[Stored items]

▼

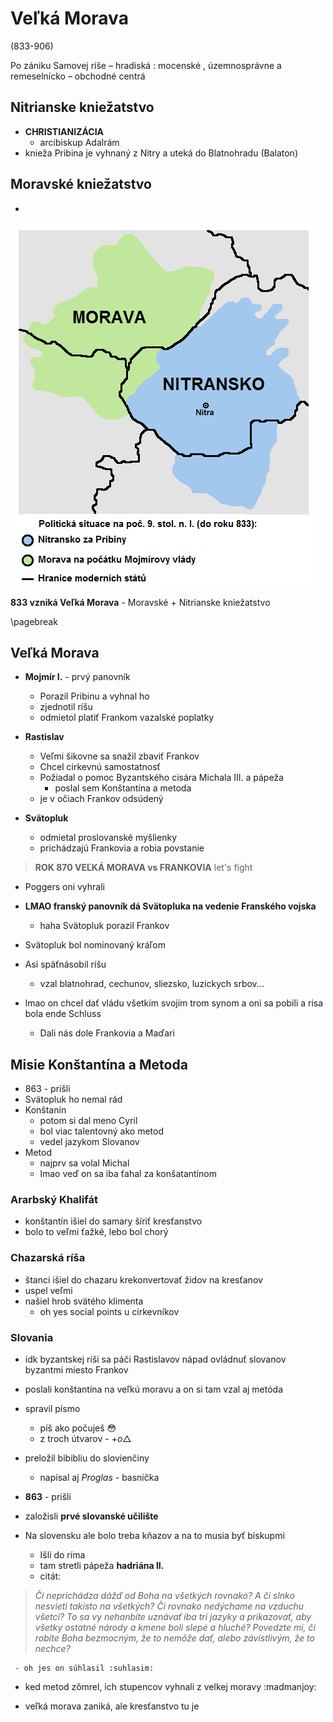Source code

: # Veľká Morava

(833-906)

Po zániku Samovej ríše – hradiská : mocenské , územnosprávne a remeselnícko – obchodné centrá

## Nitrianske kniežatstvo

 - **CHRISTIANIZÁCIA**
   - arcibiskup Adalrám
 - knieža Pribina je vyhnaný z Nitry a uteká do Blatnohradu (Balaton)

## Moravské kniežatstvo

 - 

![Nitra a Morava](nitra_morava.png)

**833 vzniká Veľká Morava** - Moravské + Nitrianske kniežatstvo

\pagebreak

## Veľká Morava

 - **Mojmír I.** - prvý panovník
   - Porazil Pribinu a vyhnal ho
   - zjednotil ríšu
   - odmietol platiť Frankom vazalské poplatky

 - **Rastislav**
   - Veľmi šikovne sa snažil zbaviť Frankov
   - Chcel cirkevnú samostatnosť
   - Požiadal o pomoc Byzantského cisára Michala III. a pápeža
     - poslal sem Konštantína a metoda
   - je v očiach Frankov odsúdený
 - **Svätopluk**
   - odmietal proslovanské myšlienky
   - prichádzajú Frankovia a robia povstanie

> **ROK 870 VEĽKÁ MORAVA vs FRANKOVIA** let's fight

 - Poggers oni vyhrali
 - **LMAO franský panovník dá Svätopluka na vedenie Franského vojska**
   - haha Svätopluk porazil Frankov
 - Svätopluk bol nominovaný kráľom

 - Asi späťnásobil ríšu
   - vzal blatnohrad, cechunov, sliezsko, luzickych srbov...

 - lmao on chcel dať vládu všetkím svojím trom synom a oni sa pobili a risa bola ende Schluss
   - Dali nás dole Frankovia a Maďari

## Misie Konštantína a Metoda

 - 863 - prišli
 - Svätopluk ho nemal rád
 - Konštanín
   - potom si dal meno Cyril
   - bol viac talentovný ako metod
   - vedel jazykom Slovanov
 - Metod
   - najprv sa volal Michal
   - lmao veď on sa iba ťahal za konšatantínom

### Ararbský Khalifát

 - konštantín išiel do samary šíriť kresťanstvo
 - bolo to veľmi ťažké, lebo bol chorý

### Chazarská ríša

 - štanci išiel do chazaru krekonvertovať židov na kresťanov
 - uspel veľmi
 - našiel hrob svätého klimenta
   - oh yes social points u cirkevníkov

### Slovania

 - idk byzantskej ríši sa páči Rastislavov nápad ovládnuť slovanov byzantmi miesto Frankov
 - poslali konštantína na veľkú moravu a on si tam vzal aj metóda
 - spravil písmo
   - píš ako počuješ :flushed:
   - z troch útvarov - $+ o \triangle$
 - preložil bibibliu do slovienčiny
   - napísal aj *Proglas* - basnička
 - **863** - prišli
 - založisli **prvé slovanské učilište**

 - Na slovensku ale bolo treba kňazov a na to musia byť biskupmi
   - Išli do ríma
   - tam stretli pápeža **hadriána II.**
   - citát:

> *Či neprichádza dážď od Boha na všetkých rovnako? A či slnko nesvieti takisto na všetkých? Či rovnako nedýchame na vzduchu všetci? To sa vy nehanbíte uznávať iba tri jazyky a prikazovať, aby všetky ostatné národy a kmene boli slepé a hluché? Povedzte mi, či robíte Boha bezmocným, že to nemôže dať, alebo závistlivým, že to nechce?*

     - oh jes on súhlasil :suhlasim:

 - ked metod zômrel, ich stupencov vyhnali z velkej moravy :madmanjoy:

 - veľká morava zaniká, ale kresťanstvo tu je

▲

● **Work instructions**
Gather from the entries above all lines that include the string "Moravské".

● **Exercise response**
## Moravské kniežatstvo
**833 vzniká Veľká Morava** - Moravské + Nitrianske kniežatstvo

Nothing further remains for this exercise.